The problem is that no amount of righteous indignation against traffic or angry mobilization against density is going to make downtown a less desirable place to live or stem the economic forces that are driving our area’s continued growth. In order to have a constructive dialogue about traffic congestion or how residential growth should be directed, the narrative needs to evolve away from the closed-minded “not-in-my-backyard” philosophy which is so evident in the current debate and towards positive strategies encouraging sustainability and livability for the city. Otherwise, there will be many more reactive demonstrations in the future about projects that supposedly don’t belong in the city and not enough proactive discussions about what solutions do belong. The territorial mentality which fuels the opposition to projects such as the Sergeant Jasper project does not move this city forward. In fact, it actually sets us back.

The Charleston area is growing rapidly due to an economic renaissance and an increase in development over the past few years. The Charleston Trident Association of Realtors recently reported that residential home sales in the area increased from 7,907 in 2008 to 12,014 in 2014, almost a 40 percent jump. During this same time period, according to the U.S. Bureau of Labor Statistics, the labor force in our region increased by over 12,000. Because of the increase in new residents, the question of where to live is a central one. However, options are limited in downtown Charleston. Homes must either be built on the outskirts of town, contributing to sprawl and increased traffic along the arteries into downtown, or development must focus on the city center. From an urban planning perspective, increasing density within the center of a city makes sense on many levels.

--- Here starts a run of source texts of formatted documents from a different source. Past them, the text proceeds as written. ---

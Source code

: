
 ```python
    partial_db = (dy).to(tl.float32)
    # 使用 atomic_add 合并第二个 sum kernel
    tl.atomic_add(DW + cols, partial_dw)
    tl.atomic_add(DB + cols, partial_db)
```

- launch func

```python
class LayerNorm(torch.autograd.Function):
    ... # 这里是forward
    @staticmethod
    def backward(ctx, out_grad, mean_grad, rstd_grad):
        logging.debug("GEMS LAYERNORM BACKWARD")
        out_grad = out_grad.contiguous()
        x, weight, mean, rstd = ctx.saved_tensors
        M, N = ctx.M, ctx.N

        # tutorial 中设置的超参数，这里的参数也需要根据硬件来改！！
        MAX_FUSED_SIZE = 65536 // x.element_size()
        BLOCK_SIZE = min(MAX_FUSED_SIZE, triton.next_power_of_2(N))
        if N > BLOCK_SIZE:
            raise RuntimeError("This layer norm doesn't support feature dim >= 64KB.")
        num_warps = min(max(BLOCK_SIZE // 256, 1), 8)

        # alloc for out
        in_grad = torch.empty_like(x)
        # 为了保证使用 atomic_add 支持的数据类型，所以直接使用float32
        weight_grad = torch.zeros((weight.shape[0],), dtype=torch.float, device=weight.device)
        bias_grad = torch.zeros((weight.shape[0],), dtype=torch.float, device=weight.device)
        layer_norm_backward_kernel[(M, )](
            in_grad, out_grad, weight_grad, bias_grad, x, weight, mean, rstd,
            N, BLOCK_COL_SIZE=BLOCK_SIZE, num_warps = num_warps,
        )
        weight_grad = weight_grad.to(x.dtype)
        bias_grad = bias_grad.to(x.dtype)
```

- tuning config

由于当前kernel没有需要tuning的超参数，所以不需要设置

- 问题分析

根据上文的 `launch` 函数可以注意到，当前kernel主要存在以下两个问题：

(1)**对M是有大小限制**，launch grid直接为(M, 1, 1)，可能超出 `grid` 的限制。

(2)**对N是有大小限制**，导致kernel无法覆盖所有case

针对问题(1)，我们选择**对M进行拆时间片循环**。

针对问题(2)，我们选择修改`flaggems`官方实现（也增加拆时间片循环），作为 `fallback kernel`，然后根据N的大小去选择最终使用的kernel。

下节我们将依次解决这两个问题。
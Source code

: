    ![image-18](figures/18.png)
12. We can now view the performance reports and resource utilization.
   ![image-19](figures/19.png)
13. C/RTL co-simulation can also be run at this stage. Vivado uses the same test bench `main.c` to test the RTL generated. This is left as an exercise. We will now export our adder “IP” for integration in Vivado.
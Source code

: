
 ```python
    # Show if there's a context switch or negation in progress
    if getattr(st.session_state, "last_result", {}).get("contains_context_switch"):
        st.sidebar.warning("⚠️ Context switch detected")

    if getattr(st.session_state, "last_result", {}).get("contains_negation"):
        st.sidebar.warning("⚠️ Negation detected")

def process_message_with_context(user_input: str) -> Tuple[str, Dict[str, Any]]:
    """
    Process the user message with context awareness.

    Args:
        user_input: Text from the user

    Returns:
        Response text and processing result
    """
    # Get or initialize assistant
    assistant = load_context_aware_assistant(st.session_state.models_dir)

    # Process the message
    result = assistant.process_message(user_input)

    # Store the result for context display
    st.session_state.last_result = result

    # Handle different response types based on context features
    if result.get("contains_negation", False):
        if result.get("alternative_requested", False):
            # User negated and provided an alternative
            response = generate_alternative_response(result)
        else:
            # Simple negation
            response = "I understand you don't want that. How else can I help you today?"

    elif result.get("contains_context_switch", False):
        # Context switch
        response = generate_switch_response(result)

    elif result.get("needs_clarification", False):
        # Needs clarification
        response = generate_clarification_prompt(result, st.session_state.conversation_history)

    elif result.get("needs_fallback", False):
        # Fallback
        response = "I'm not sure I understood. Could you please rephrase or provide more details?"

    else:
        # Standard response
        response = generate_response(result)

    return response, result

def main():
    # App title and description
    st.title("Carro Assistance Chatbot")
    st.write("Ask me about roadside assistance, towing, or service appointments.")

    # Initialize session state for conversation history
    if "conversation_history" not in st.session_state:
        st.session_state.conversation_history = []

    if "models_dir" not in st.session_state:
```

There is a prevalent train of scholarly thought which suggests increased density within a city center creates a more sustainable city. A certain amount of density is required to support local food stores, restaurants, and businesses. Density brings together communities in areas where they can walk to school or work, and it also facilitates the efficient concentration of needed resources such as energy, sewage systems, and hospitals. Since walkable communities must reach a critical mass to function, they actually reduce the amount of traffic caused by long commutes to and from the city center. As stated before, businesses also thrive and increase the tax base in an area where they have a concentrated amount of citizens and customers to sustain them.

Viewed in this light, increased density isn’t a bad thing. The same arguments now being leveled at the Sergeant Jasper PUD were once directed toward I’On in Mt. Pleasant. The density was far too much they said. It makes no sense to put bars and businesses inside of a neighborhood. That would only increase traffic they said. Several years and many court battles later, and after several jam-packed planning hearings reminiscent of what we are now seeing in response to the Beach Company’s proposal, the naysayers were proven wrong. I’On is now one of the most desirable communities in Mt. Pleasant, and one of the main reasons why is that its increased density creates a feeling of community and connectivity which would have been impossible had the arguments against that level of density been heeded. This is the type of density the opponents of the Sergeant Jasper PUD are fighting tooth and nail.

The new Sergeant Jasper PUD may not be the next I’On, but it shares a similar philosophy in terms of fostering a heathy mixed-use development. The solution to easing traffic congestion is to offer better public transportation and give residents fewer reasons to hop in their cars to get where they need to go. Unfortunately, there is a segment of the community that is so consumed with fighting against the PUD, they aren’t taking the time to look for solutions to the challenges of continued growth.